Rendered images with source text:
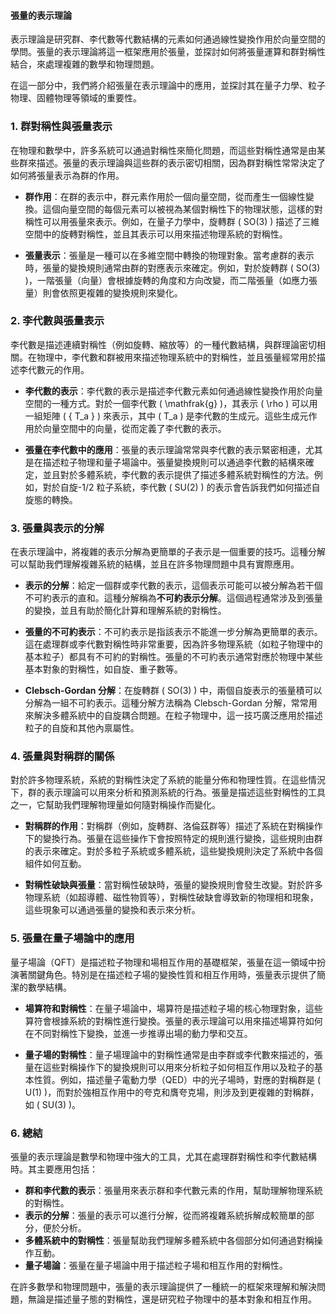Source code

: #### 張量的表示理論

表示理論是研究群、李代數等代數結構的元素如何通過線性變換作用於向量空間的學問。張量的表示理論將這一框架應用於張量，並探討如何將張量運算和群對稱性結合，來處理複雜的數學和物理問題。

在這一部分中，我們將介紹張量在表示理論中的應用，並探討其在量子力學、粒子物理、固體物理等領域的重要性。

### 1. **群對稱性與張量表示**

在物理和數學中，許多系統可以通過對稱性來簡化問題，而這些對稱性通常是由某些群來描述。張量的表示理論與這些群的表示密切相關，因為群對稱性常常決定了如何將張量表示為群的作用。

- **群作用**：在群的表示中，群元素作用於一個向量空間，從而產生一個線性變換。這個向量空間的每個元素可以被視為某個對稱性下的物理狀態，這樣的對稱性可以用張量來表示。例如，在量子力學中，旋轉群 \( SO(3) \) 描述了三維空間中的旋轉對稱性，並且其表示可以用來描述物理系統的對稱性。

- **張量表示**：張量是一種可以在多維空間中轉換的物理對象。當考慮群的表示時，張量的變換規則通常由群的對應表示來確定。例如，對於旋轉群 \( SO(3) \)，一階張量（向量）會根據旋轉的角度和方向改變，而二階張量（如應力張量）則會依照更複雜的變換規則來變化。

### 2. **李代數與張量表示**

李代數是描述連續對稱性（例如旋轉、縮放等）的一種代數結構，與群理論密切相關。在物理中，李代數和群被用來描述物理系統中的對稱性，並且張量經常用於描述李代數元的作用。

- **李代數的表示**：李代數的表示是描述李代數元素如何通過線性變換作用於向量空間的一種方式。對於一個李代數 \( \mathfrak{g} \)，其表示 \( \rho \) 可以用一組矩陣 \( \{ T_a \} \) 來表示，其中 \( T_a \) 是李代數的生成元。這些生成元作用於向量空間中的向量，從而定義了李代數的表示。

- **張量在李代數中的應用**：張量的表示理論常常與李代數的表示緊密相連，尤其是在描述粒子物理和量子場論中。張量變換規則可以通過李代數的結構來確定，並且對於多體系統，李代數的表示提供了描述多體系統對稱性的方法。例如，對於自旋-1/2 粒子系統，李代數 \( SU(2) \) 的表示會告訴我們如何描述自旋態的轉換。

### 3. **張量與表示的分解**

在表示理論中，將複雜的表示分解為更簡單的子表示是一個重要的技巧。這種分解可以幫助我們理解複雜系統的結構，並且在許多物理問題中具有實際應用。

- **表示的分解**：給定一個群或李代數的表示，這個表示可能可以被分解為若干個不可約表示的直和。這種分解稱為**不可約表示分解**。這個過程通常涉及到張量的變換，並且有助於簡化計算和理解系統的對稱性。

- **張量的不可約表示**：不可約表示是指該表示不能進一步分解為更簡單的表示。這在處理群或李代數對稱性時非常重要，因為許多物理系統（如粒子物理中的基本粒子）都具有不可約的對稱性。張量的不可約表示通常對應於物理中某些基本對象的對稱性，如自旋、重子數等。

- **Clebsch-Gordan 分解**：在旋轉群 \( SO(3) \) 中，兩個自旋表示的張量積可以分解為一組不可約表示。這種分解方法稱為 Clebsch-Gordan 分解，常常用來解決多體系統中的自旋耦合問題。在粒子物理中，這一技巧廣泛應用於描述粒子的自旋和其他內禀屬性。

### 4. **張量與對稱群的關係**

對於許多物理系統，系統的對稱性決定了系統的能量分佈和物理性質。在這些情況下，群的表示理論可以用來分析和預測系統的行為。張量是描述這些對稱性的工具之一，它幫助我們理解物理量如何隨對稱操作而變化。

- **對稱群的作用**：對稱群（例如，旋轉群、洛倫茲群等）描述了系統在對稱操作下的變換行為。張量在這些操作下會按照特定的規則進行變換，這些規則由群的表示來確定。對於多粒子系統或多體系統，這些變換規則決定了系統中各個組件如何互動。

- **對稱性破缺與張量**：當對稱性破缺時，張量的變換規則會發生改變。對於許多物理系統（如超導體、磁性物質等），對稱性破缺會導致新的物理相和現象，這些現象可以通過張量的變換和表示來分析。

### 5. **張量在量子場論中的應用**

量子場論（QFT）是描述粒子物理和場相互作用的基礎框架，張量在這一領域中扮演著關鍵角色。特別是在描述粒子場的變換性質和相互作用時，張量表示提供了簡潔的數學結構。

- **場算符和對稱性**：在量子場論中，場算符是描述粒子場的核心物理對象，這些算符會根據系統的對稱性進行變換。張量的表示理論可以用來描述場算符如何在不同對稱性下變換，並進一步推導出場的動力學和交互。

- **量子場的對稱性**：量子場理論中的對稱性通常是由李群或李代數來描述的，張量在這些對稱操作下的變換規則可以用來分析粒子如何相互作用以及粒子的基本性質。例如，描述量子電動力學（QED）中的光子場時，對應的對稱群是 \( U(1) \)，而對於強相互作用中的夸克和膺夸克場，則涉及到更複雜的對稱群，如 \( SU(3) \)。

### 6. **總結**

張量的表示理論是數學和物理中強大的工具，尤其在處理群對稱性和李代數結構時。其主要應用包括：
- **群和李代數的表示**：張量用來表示群和李代數元素的作用，幫助理解物理系統的對稱性。
- **表示的分解**：張量的表示可以進行分解，從而將複雜系統拆解成較簡單的部分，便於分析。
- **多體系統中的對稱性**：張量幫助我們理解多體系統中各個部分如何通過對稱操作互動。
- **量子場論**：張量在量子場論中用于描述粒子場和相互作用的對稱性。

在許多數學和物理問題中，張量的表示理論提供了一種統一的框架來理解和解決問題，無論是描述量子態的對稱性，還是研究粒子物理中的基本對象和相互作用。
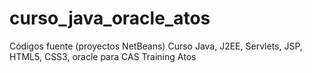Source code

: # curso_java_oracle_atos
Códigos fuente (proyectos NetBeans) Curso Java, J2EE, Servlets, JSP, HTML5, CSS3, oracle para CAS Training Atos
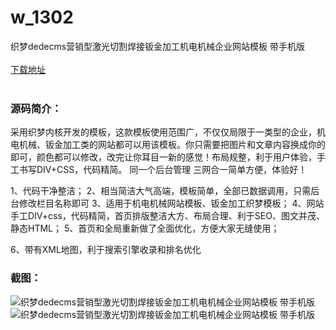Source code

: # w_1302
织梦dedecms营销型激光切割焊接钣金加工机电机械企业网站模板 带手机版
<br/></br>
[下载地址](https://www.uuid2.com/1302.html "下载地址")
<br/></br>
<h3>源码简介：</h3>
<p>采用织梦内核开发的模板，这款模板使用范围广，不仅仅局限于一类型的企业，机电机械、钣金加工类的网站都可以用该模板。你只需要把图片和文章内容换成你的即可，颜色都可以修改，改完让你耳目一新的感觉！布局规整，利于用户体验，手工书写DIV+CSS，代码精简。
同一个后台管理 三网合一简单方便，体验好！

1、代码干净整洁；
2、相当简洁大气高端，模板简单，全部已数据调用，只需后台修改栏目名称即可
3、适用于机电机械网站模板、钣金加工织梦模板；
4、网站手工DIV+css，代码精简，首页排版整洁大方、布局合理、利于SEO、图文并茂、静态HTML；
5、首页和全局重新做了全面优化，方便大家无缝使用；<p>
<p>6、带有XML地图，利于搜索引擎收录和排名优化<p>
<h3>截图：</h3>
<img src="https://www.uuid2.com/wp-content/uploads/img/202107/cd1ca89419.jpg" alt="织梦dedecms营销型激光切割焊接钣金加工机电机械企业网站模板 带手机版"><img src="https://www.uuid2.com/wp-content/uploads/img/202107/decfc66370.jpg" alt="织梦dedecms营销型激光切割焊接钣金加工机电机械企业网站模板 带手机版">
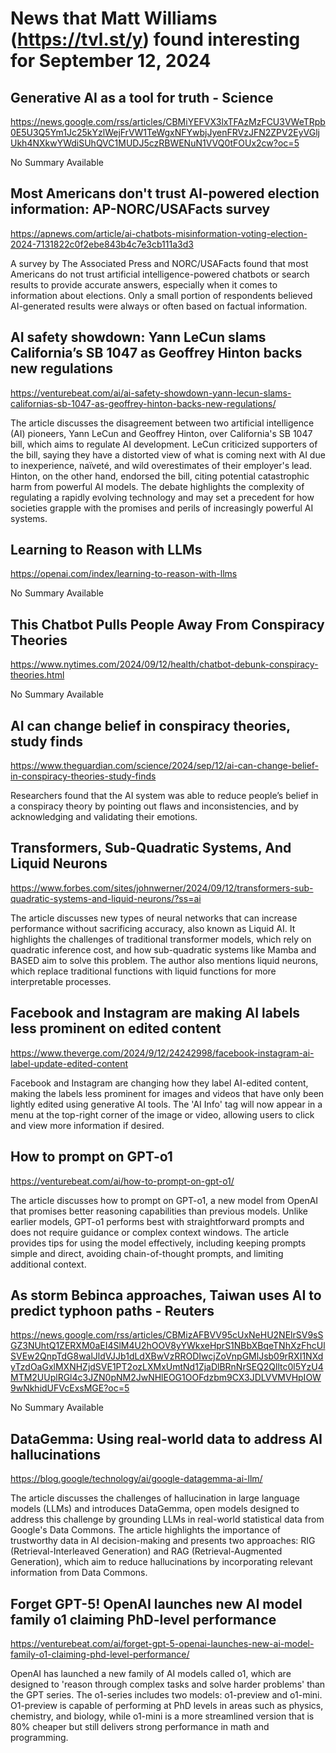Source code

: # News that Matt Williams (https://tvl.st/y) found interesting for September 12, 2024

## Generative AI as a tool for truth - Science
<a href="https://news.google.com/rss/articles/CBMiYEFVX3lxTFAzMzFCU3VWeTRpb0E5U3Q5Ym1Jc25kYzlWejFrVW1TeWgxNFYwbjJyenFRVzJFN2ZPV2EyVGljUkh4NXkwYWdiSUhQVC1MUDJ5czRBWENuN1VVQ0tFOUx2cw?oc=5" target="_blank">https://news.google.com/rss/articles/CBMiYEFVX3lxTFAzMzFCU3VWeTRpb0E5U3Q5Ym1Jc25kYzlWejFrVW1TeWgxNFYwbjJyenFRVzJFN2ZPV2EyVGljUkh4NXkwYWdiSUhQVC1MUDJ5czRBWENuN1VVQ0tFOUx2cw?oc=5</a>

No Summary Available

## Most Americans don't trust AI-powered election information: AP-NORC/USAFacts survey
<a href="https://apnews.com/article/ai-chatbots-misinformation-voting-election-2024-7131822c0f2ebe843b4c7e3cb111a3d3" target="_blank">https://apnews.com/article/ai-chatbots-misinformation-voting-election-2024-7131822c0f2ebe843b4c7e3cb111a3d3</a>

A survey by The Associated Press and NORC/USAFacts found that most Americans do not trust artificial intelligence-powered chatbots or search results to provide accurate answers, especially when it comes to information about elections. Only a small portion of respondents believed AI-generated results were always or often based on factual information.

## AI safety showdown: Yann LeCun slams California’s SB 1047 as Geoffrey Hinton backs new regulations
<a href="https://venturebeat.com/ai/ai-safety-showdown-yann-lecun-slams-californias-sb-1047-as-geoffrey-hinton-backs-new-regulations/" target="_blank">https://venturebeat.com/ai/ai-safety-showdown-yann-lecun-slams-californias-sb-1047-as-geoffrey-hinton-backs-new-regulations/</a>

The article discusses the disagreement between two artificial intelligence (AI) pioneers, Yann LeCun and Geoffrey Hinton, over California's SB 1047 bill, which aims to regulate AI development. LeCun criticized supporters of the bill, saying they have a distorted view of what is coming next with AI due to inexperience, naïveté, and wild overestimates of their employer's lead. Hinton, on the other hand, endorsed the bill, citing potential catastrophic harm from powerful AI models. The debate highlights the complexity of regulating a rapidly evolving technology and may set a precedent for how societies grapple with the promises and perils of increasingly powerful AI systems.

## Learning to Reason with LLMs
<a href="https://openai.com/index/learning-to-reason-with-llms" target="_blank">https://openai.com/index/learning-to-reason-with-llms</a>

No Summary Available

## This Chatbot Pulls People Away From Conspiracy Theories
<a href="https://www.nytimes.com/2024/09/12/health/chatbot-debunk-conspiracy-theories.html" target="_blank">https://www.nytimes.com/2024/09/12/health/chatbot-debunk-conspiracy-theories.html</a>

No Summary Available

## AI can change belief in conspiracy theories, study finds
<a href="https://www.theguardian.com/science/2024/sep/12/ai-can-change-belief-in-conspiracy-theories-study-finds" target="_blank">https://www.theguardian.com/science/2024/sep/12/ai-can-change-belief-in-conspiracy-theories-study-finds</a>

Researchers found that the AI system was able to reduce people’s belief in a conspiracy theory by pointing out flaws and inconsistencies, and by acknowledging and validating their emotions.

## Transformers, Sub-Quadratic Systems, And Liquid Neurons
<a href="https://www.forbes.com/sites/johnwerner/2024/09/12/transformers-sub-quadratic-systems-and-liquid-neurons/?ss=ai" target="_blank">https://www.forbes.com/sites/johnwerner/2024/09/12/transformers-sub-quadratic-systems-and-liquid-neurons/?ss=ai</a>

The article discusses new types of neural networks that can increase performance without sacrificing accuracy, also known as Liquid AI. It highlights the challenges of traditional transformer models, which rely on quadratic inference cost, and how sub-quadratic systems like Mamba and BASED aim to solve this problem. The author also mentions liquid neurons, which replace traditional functions with liquid functions for more interpretable processes.

## Facebook and Instagram are making AI labels less prominent on edited content
<a href="https://www.theverge.com/2024/9/12/24242998/facebook-instagram-ai-label-update-edited-content" target="_blank">https://www.theverge.com/2024/9/12/24242998/facebook-instagram-ai-label-update-edited-content</a>

Facebook and Instagram are changing how they label AI-edited content, making the labels less prominent for images and videos that have only been lightly edited using generative AI tools. The 'AI Info' tag will now appear in a menu at the top-right corner of the image or video, allowing users to click and view more information if desired.

## How to prompt on GPT-o1
<a href="https://venturebeat.com/ai/how-to-prompt-on-gpt-o1/" target="_blank">https://venturebeat.com/ai/how-to-prompt-on-gpt-o1/</a>

The article discusses how to prompt on GPT-o1, a new model from OpenAI that promises better reasoning capabilities than previous models. Unlike earlier models, GPT-o1 performs best with straightforward prompts and does not require guidance or complex context windows. The article provides tips for using the model effectively, including keeping prompts simple and direct, avoiding chain-of-thought prompts, and limiting additional context.

## As storm Bebinca approaches, Taiwan uses AI to predict typhoon paths - Reuters
<a href="https://news.google.com/rss/articles/CBMizAFBVV95cUxNeHU2NElrSV9sSGZ3NUhtQ1ZERXM0aEI4SlM4U2hOOV8yYWkxeHprS1NBbXBqeTNhXzFhcUlSVEw2QnpTdG8walJldVJJb1dLdXBwVzRRODIwcjZoVnpGMlJsb09rRXI1NXdyTzdOaGxlMXNHZjdSVE1PT2ozLXMxUmtNd1ZjaDlBRnNrSEQ2Qlltc0l5YzU4MTM2UUplRGl4c3JZN0pNM2JwNHlEOG1OOFdzbm9CX3JDLVVMVHpIOW9wNkhidUFVcExsMGE?oc=5" target="_blank">https://news.google.com/rss/articles/CBMizAFBVV95cUxNeHU2NElrSV9sSGZ3NUhtQ1ZERXM0aEI4SlM4U2hOOV8yYWkxeHprS1NBbXBqeTNhXzFhcUlSVEw2QnpTdG8walJldVJJb1dLdXBwVzRRODIwcjZoVnpGMlJsb09rRXI1NXdyTzdOaGxlMXNHZjdSVE1PT2ozLXMxUmtNd1ZjaDlBRnNrSEQ2Qlltc0l5YzU4MTM2UUplRGl4c3JZN0pNM2JwNHlEOG1OOFdzbm9CX3JDLVVMVHpIOW9wNkhidUFVcExsMGE?oc=5</a>

No Summary Available

## DataGemma: Using real-world data to address AI hallucinations
<a href="https://blog.google/technology/ai/google-datagemma-ai-llm/" target="_blank">https://blog.google/technology/ai/google-datagemma-ai-llm/</a>

The article discusses the challenges of hallucination in large language models (LLMs) and introduces DataGemma, open models designed to address this challenge by grounding LLMs in real-world statistical data from Google's Data Commons. The article highlights the importance of trustworthy data in AI decision-making and presents two approaches: RIG (Retrieval-Interleaved Generation) and RAG (Retrieval-Augmented Generation), which aim to reduce hallucinations by incorporating relevant information from Data Commons.

## Forget GPT-5! OpenAI launches new AI model family o1 claiming PhD-level performance
<a href="https://venturebeat.com/ai/forget-gpt-5-openai-launches-new-ai-model-family-o1-claiming-phd-level-performance/" target="_blank">https://venturebeat.com/ai/forget-gpt-5-openai-launches-new-ai-model-family-o1-claiming-phd-level-performance/</a>

OpenAI has launched a new family of AI models called o1, which are designed to 'reason through complex tasks and solve harder problems' than the GPT series. The o1-series includes two models: o1-preview and o1-mini. O1-preview is capable of performing at PhD levels in areas such as physics, chemistry, and biology, while o1-mini is a more streamlined version that is 80% cheaper but still delivers strong performance in math and programming.

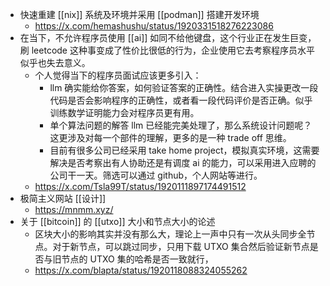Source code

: - 快速重建 [[nix]] 系统及环境并采用 [[podman]] 搭建开发环境
	- https://x.com/hemashushu/status/1920331518276223086
- 在当下，不允许程序员使用 [[ai]] 如同不给他键盘，这个行业正在发生巨变，刷 leetcode 这种事变成了性价比很低的行为，企业使用它去考察程序员水平似乎也失去意义。
	- 个人觉得当下的程序员面试应该更多引入：
		- llm 确实能给你答案，如何验证答案的正确性。结合进入实操更改一段代码是否会影响程序的正确性，或者看一段代码评价是否正确。似乎训练数学证明能力会对程序员更有用。
		- 单个算法问题的解答 llm 已经能完美处理了，那么系统设计问题呢？这更涉及对每一个部件的理解，更多的是一种 trade off 思维。
		- 目前有很多公司已经采用 take home project，模拟真实环境，这需要解决是否考察出有人协助还是有调度 ai 的能力，可以采用进入应聘的公司干一天。筛选可以通过 github，个人网站等进行。
	- https://x.com/Tsla99T/status/1920111897174491512
- 极简主义网站 [[设计]]
	- https://mnmm.xyz/
- 关于 [[bitcoin]] 的 [[utxo]] 大小和节点大小的论述
	- 区块大小的影响其实并没有那么大，理论上一声中只有一次从头同步全节点。对于新节点，可以跳过同步，只用下载 UTXO 集合然后验证新节点是否与旧节点的 UTXO 集的哈希是否一致就行，
	- https://x.com/blapta/status/1920118088324055262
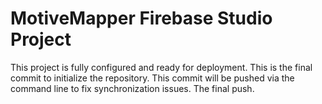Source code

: # MotiveMapper Firebase Studio Project

This project is fully configured and ready for deployment. This is the final commit to initialize the repository. This commit will be pushed via the command line to fix synchronization issues. The final push.
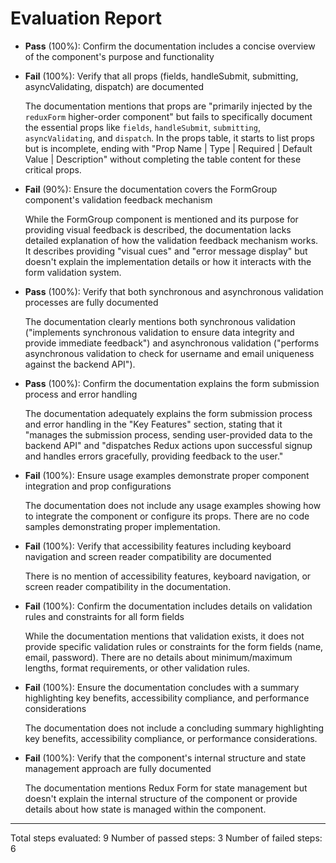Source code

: # Evaluation Report

- **Pass** (100%): Confirm the documentation includes a concise overview of the component's purpose and functionality
- **Fail** (100%): Verify that all props (fields, handleSubmit, submitting, asyncValidating, dispatch) are documented

    The documentation mentions that props are "primarily injected by the `reduxForm` higher-order component" but fails to specifically document the essential props like `fields`, `handleSubmit`, `submitting`, `asyncValidating`, and `dispatch`. In the props table, it starts to list props but is incomplete, ending with "Prop Name | Type | Required | Default Value | Description" without completing the table content for these critical props.

- **Fail** (90%): Ensure the documentation covers the FormGroup component's validation feedback mechanism

    While the FormGroup component is mentioned and its purpose for providing visual feedback is described, the documentation lacks detailed explanation of how the validation feedback mechanism works. It describes providing "visual cues" and "error message display" but doesn't explain the implementation details or how it interacts with the form validation system.

- **Pass** (100%): Verify that both synchronous and asynchronous validation processes are fully documented

    The documentation clearly mentions both synchronous validation ("implements synchronous validation to ensure data integrity and provide immediate feedback") and asynchronous validation ("performs asynchronous validation to check for username and email uniqueness against the backend API").

- **Pass** (100%): Confirm the documentation explains the form submission process and error handling

    The documentation adequately explains the form submission process and error handling in the "Key Features" section, stating that it "manages the submission process, sending user-provided data to the backend API" and "dispatches Redux actions upon successful signup and handles errors gracefully, providing feedback to the user."

- **Fail** (100%): Ensure usage examples demonstrate proper component integration and prop configurations

    The documentation does not include any usage examples showing how to integrate the component or configure its props. There are no code samples demonstrating proper implementation.

- **Fail** (100%): Verify that accessibility features including keyboard navigation and screen reader compatibility are documented

    There is no mention of accessibility features, keyboard navigation, or screen reader compatibility in the documentation.

- **Fail** (100%): Confirm the documentation includes details on validation rules and constraints for all form fields

    While the documentation mentions that validation exists, it does not provide specific validation rules or constraints for the form fields (name, email, password). There are no details about minimum/maximum lengths, format requirements, or other validation rules.

- **Fail** (100%): Ensure the documentation concludes with a summary highlighting key benefits, accessibility compliance, and performance considerations

    The documentation does not include a concluding summary highlighting key benefits, accessibility compliance, or performance considerations.

- **Fail** (100%): Verify that the component's internal structure and state management approach are fully documented

    The documentation mentions Redux Form for state management but doesn't explain the internal structure of the component or provide details about how state is managed within the component.

---

Total steps evaluated: 9
Number of passed steps: 3
Number of failed steps: 6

● PROBLEM TO WORK ON: Write out exactly the lines above between the one with "The article discusses the challenges" and the one with "# Evaluation Report", inclusive, with pictures left out.

● ANSWER BOX:
The article discusses the challenges of hallucination in large language models (LLMs) and introduces DataGemma, open models designed to address this challenge by grounding LLMs in real-world statistical data from Google's Data Commons. The article highlights the importance of trustworthy data in AI decision-making and presents two approaches: RIG (Retrieval-Interleaved Generation) and RAG (Retrieval-Augmented Generation), which aim to reduce hallucinations by incorporating relevant information from Data Commons.

## Forget GPT-5! OpenAI launches new AI model family o1 claiming PhD-level performance
<a href="https://venturebeat.com/ai/forget-gpt-5-openai-launches-new-ai-model-family-o1-claiming-phd-level-performance/" target="_blank">https://venturebeat.com/ai/forget-gpt-5-openai-launches-new-ai-model-family-o1-claiming-phd-level-performance/</a>

OpenAI has launched a new family of AI models called o1, which are designed to 'reason through complex tasks and solve harder problems' than the GPT series. The o1-series includes two models: o1-preview and o1-mini. O1-preview is capable of performing at PhD levels in areas such as physics, chemistry, and biology, while o1-mini is a more streamlined version that is 80% cheaper but still delivers strong performance in math and programming.

Source code

: - 快速重建 [[nix]] 系统及环境并采用 [[podman]] 搭建开发环境
	- https://x.com/hemashushu/status/1920331518276223086
- 在当下，不允许程序员使用 [[ai]] 如同不给他键盘，这个行业正在发生巨变，刷 leetcode 这种事变成了性价比很低的行为，企业使用它去考察程序员水平似乎也失去意义。
	- 个人觉得当下的程序员面试应该更多引入：
		- llm 确实能给你答案，如何验证答案的正确性。结合进入实操更改一段代码是否会影响程序的正确性，或者看一段代码评价是否正确。似乎训练数学证明能力会对程序员更有用。
		- 单个算法问题的解答 llm 已经能完美处理了，那么系统设计问题呢？这更涉及对每一个部件的理解，更多的是一种 trade off 思维。
		- 目前有很多公司已经采用 take home project，模拟真实环境，这需要解决是否考察出有人协助还是有调度 ai 的能力，可以采用进入应聘的公司干一天。筛选可以通过 github，个人网站等进行。
	- https://x.com/Tsla99T/status/1920111897174491512
- 极简主义网站 [[设计]]
	- https://mnmm.xyz/
- 关于 [[bitcoin]] 的 [[utxo]] 大小和节点大小的论述
	- 区块大小的影响其实并没有那么大，理论上一声中只有一次从头同步全节点。对于新节点，可以跳过同步，只用下载 UTXO 集合然后验证新节点是否与旧节点的 UTXO 集的哈希是否一致就行，
	- https://x.com/blapta/status/1920118088324055262
Source code

: # MotiveMapper Firebase Studio Project

This project is fully configured and ready for deployment. This is the final commit to initialize the repository. This commit will be pushed via the command line to fix synchronization issues. The final push.
Source code

: # Evaluation Report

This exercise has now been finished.